Pacers use break to polish rough edges on offense

Jan. 16, 2012

Up until now, this has been the schedule of Allen Iverson's dreams: many games, few practices.

That changes today for the Pacers, at least temporarily. With their longest downtime between games of the season other than the All-Star break, they will have the much-needed opportunity to spend some quality time on the practice floor as they prepare for a brutal stretch of schedule.

With 12 games in 20 days to open the season, Coach Frank Vogel has had to take a novel approach to the occasional off day: more film study, less full-speed work on court. It isn't the ideal way to correct problems as they arise, or polish obvious rough edges. That's why, after giving the players Sunday off, he's looking forward to a sort of mini-camp.

"Monday and Tuesday will be practices where we try to grow our offense a little bit, cover some things on the defensive end that we need to get better at and just take advantage of the time to improve," Vogel said, adding today's workout "probably will be like a training camp practice."

"Not going to be crazy, not going to be a 3-hour practice or anything like that, but we want to take advantage of having the ability to have live action to work on things."

His top priority?

"Our offensive execution and our ability to read and space properly, probably the No. 1 thing," he said.

As good as the defense has been through the 9-3 start (they rank in the top six defensively in points, field goal percentage, blocks and steals), the offense has struggled. Indiana ranks 20th in scoring (93.2), 26th in assists (17.7) and 27th in field goal percentage (.413).

That has begun to turn in the past few games as Vogel has encouraged the players to increase the tempo. They've averaged 96 points in winning their last three including an average of 16.3 fast-break points, four above their season norm. They had a season-high 23 in the 97-83 win over Boston Saturday.

Indiana already has won more games when scoring less than 100 points (eight) than all of last season (seven).

"The total points per game is as much a byproduct of the pace of the game and we're not playing fast enough," Vogel said. "Hopefully we'll start getting our scores up into the hundreds but our defense has been very solid. I'm very pleased where we are with that."

The man most in charge of pushing the pace is point guard Darren Collison, who in the last three games has 34 points, 15 assists and just three turnovers.

"We have a lot of depth and we have guards that can push the ball up the court and get easy baskets," Collison said. "We didn't get that in our first five to seven games but we're starting to get that now. Frank has talked about getting easy points in transition to make the game easier for us and we have. George (Hill) did a good job pushing the ball up, P.G. (Paul George) did as well and I'm going to continue pushing it up."
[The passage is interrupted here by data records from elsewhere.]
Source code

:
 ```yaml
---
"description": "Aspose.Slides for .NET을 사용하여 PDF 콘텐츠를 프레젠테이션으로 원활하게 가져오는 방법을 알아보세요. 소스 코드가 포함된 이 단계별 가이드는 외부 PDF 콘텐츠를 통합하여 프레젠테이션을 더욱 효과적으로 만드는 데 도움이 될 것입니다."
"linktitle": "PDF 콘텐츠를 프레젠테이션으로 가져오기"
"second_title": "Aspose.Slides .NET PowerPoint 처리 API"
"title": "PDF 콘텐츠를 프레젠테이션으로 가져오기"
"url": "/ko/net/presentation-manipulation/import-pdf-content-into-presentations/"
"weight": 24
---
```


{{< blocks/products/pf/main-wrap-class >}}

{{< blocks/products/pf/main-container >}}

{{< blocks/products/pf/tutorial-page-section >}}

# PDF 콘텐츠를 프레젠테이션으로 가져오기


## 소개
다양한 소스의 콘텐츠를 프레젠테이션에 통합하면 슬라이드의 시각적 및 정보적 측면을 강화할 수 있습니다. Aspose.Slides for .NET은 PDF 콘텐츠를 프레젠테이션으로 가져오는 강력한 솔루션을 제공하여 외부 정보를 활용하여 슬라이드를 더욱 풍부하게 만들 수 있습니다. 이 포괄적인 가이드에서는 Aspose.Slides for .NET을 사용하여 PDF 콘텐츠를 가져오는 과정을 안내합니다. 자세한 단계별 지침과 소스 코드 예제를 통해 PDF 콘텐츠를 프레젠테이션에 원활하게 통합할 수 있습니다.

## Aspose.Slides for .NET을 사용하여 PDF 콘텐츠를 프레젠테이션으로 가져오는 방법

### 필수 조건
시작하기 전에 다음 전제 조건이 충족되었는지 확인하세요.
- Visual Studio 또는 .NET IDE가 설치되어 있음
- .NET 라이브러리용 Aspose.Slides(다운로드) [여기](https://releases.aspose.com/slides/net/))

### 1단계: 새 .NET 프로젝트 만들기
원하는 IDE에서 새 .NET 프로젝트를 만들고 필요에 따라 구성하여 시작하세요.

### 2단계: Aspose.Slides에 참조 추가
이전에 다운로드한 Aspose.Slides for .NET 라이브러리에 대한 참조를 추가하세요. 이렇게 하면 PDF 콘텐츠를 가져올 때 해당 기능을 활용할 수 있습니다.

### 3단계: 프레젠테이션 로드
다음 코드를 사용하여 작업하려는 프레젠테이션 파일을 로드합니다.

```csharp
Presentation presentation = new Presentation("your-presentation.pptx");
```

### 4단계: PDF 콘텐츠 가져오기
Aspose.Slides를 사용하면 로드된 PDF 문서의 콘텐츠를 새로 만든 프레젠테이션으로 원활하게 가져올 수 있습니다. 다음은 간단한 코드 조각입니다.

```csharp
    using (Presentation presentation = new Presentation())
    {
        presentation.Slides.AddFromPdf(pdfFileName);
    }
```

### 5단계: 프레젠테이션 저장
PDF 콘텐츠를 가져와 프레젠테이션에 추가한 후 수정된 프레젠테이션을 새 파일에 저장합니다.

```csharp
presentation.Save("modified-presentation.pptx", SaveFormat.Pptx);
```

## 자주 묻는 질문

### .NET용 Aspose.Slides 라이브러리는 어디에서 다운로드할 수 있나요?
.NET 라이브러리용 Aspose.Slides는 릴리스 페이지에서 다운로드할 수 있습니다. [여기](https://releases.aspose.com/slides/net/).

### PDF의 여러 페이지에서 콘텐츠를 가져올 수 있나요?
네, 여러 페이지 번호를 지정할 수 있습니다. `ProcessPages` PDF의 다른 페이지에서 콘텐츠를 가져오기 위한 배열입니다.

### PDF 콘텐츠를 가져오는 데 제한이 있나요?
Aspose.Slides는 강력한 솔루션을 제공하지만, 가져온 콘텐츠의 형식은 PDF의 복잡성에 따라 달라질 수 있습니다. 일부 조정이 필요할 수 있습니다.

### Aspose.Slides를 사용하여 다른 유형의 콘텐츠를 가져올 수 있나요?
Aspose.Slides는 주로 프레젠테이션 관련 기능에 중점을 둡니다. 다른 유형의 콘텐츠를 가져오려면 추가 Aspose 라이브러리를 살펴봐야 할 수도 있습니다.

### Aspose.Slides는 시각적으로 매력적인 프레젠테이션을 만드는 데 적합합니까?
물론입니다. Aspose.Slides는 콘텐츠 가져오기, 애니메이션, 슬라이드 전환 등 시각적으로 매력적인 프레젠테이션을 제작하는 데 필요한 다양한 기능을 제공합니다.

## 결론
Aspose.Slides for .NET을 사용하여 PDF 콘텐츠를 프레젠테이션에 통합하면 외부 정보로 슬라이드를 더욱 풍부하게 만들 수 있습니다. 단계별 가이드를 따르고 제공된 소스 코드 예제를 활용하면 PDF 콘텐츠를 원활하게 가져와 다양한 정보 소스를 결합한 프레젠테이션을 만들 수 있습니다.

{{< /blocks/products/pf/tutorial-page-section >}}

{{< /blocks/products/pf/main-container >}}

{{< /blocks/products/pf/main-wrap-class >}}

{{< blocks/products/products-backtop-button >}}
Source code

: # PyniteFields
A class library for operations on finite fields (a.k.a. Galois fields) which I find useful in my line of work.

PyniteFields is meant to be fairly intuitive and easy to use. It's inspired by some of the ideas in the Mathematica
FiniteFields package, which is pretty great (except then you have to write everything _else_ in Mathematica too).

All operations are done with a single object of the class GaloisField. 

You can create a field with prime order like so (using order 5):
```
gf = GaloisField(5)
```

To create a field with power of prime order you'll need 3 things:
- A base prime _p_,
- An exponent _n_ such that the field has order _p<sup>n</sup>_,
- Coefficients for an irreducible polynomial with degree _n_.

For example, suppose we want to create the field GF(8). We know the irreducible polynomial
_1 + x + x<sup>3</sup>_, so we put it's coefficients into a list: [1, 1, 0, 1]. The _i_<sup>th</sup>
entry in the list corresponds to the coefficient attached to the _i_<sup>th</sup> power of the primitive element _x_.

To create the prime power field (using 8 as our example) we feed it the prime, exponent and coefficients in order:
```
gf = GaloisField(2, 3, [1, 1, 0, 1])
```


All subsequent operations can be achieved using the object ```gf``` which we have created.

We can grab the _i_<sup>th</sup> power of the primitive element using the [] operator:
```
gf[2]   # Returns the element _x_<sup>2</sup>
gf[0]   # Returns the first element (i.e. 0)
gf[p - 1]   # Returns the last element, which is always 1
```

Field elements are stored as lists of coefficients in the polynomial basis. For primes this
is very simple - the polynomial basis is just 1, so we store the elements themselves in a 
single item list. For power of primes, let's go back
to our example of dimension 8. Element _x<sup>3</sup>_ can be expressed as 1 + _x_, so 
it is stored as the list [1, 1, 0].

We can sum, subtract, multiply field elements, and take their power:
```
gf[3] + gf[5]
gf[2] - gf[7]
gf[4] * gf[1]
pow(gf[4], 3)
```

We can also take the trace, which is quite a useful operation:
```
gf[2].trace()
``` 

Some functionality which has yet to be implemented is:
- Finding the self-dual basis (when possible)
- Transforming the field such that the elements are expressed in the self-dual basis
The Pacers' fast start will be tested in the next couple of weeks, with six of the next seven and eight of 10 on the road. Indiana is 5-0 at home, 4-3 on the road.

"I'm excited with how we started," Vogel said. "Our defense is probably ahead of where we thought it would be. Our rebounding is what I thought it would be and our offense is probably behind what I thought it would be. But it was a big step (Saturday) with our guys understanding the power of the up-tempo game with the depth that we have.

"(Associate Head Coach) Brian Shaw calls it a tag-team mentality. You push the tempo, wear them down, wear them down and then boom we get somebody else fresh in there that is just as good and then that second unit wears them down. We wear teams down with physicality on the glass and in the past and with tempo. That's the identity we want to have."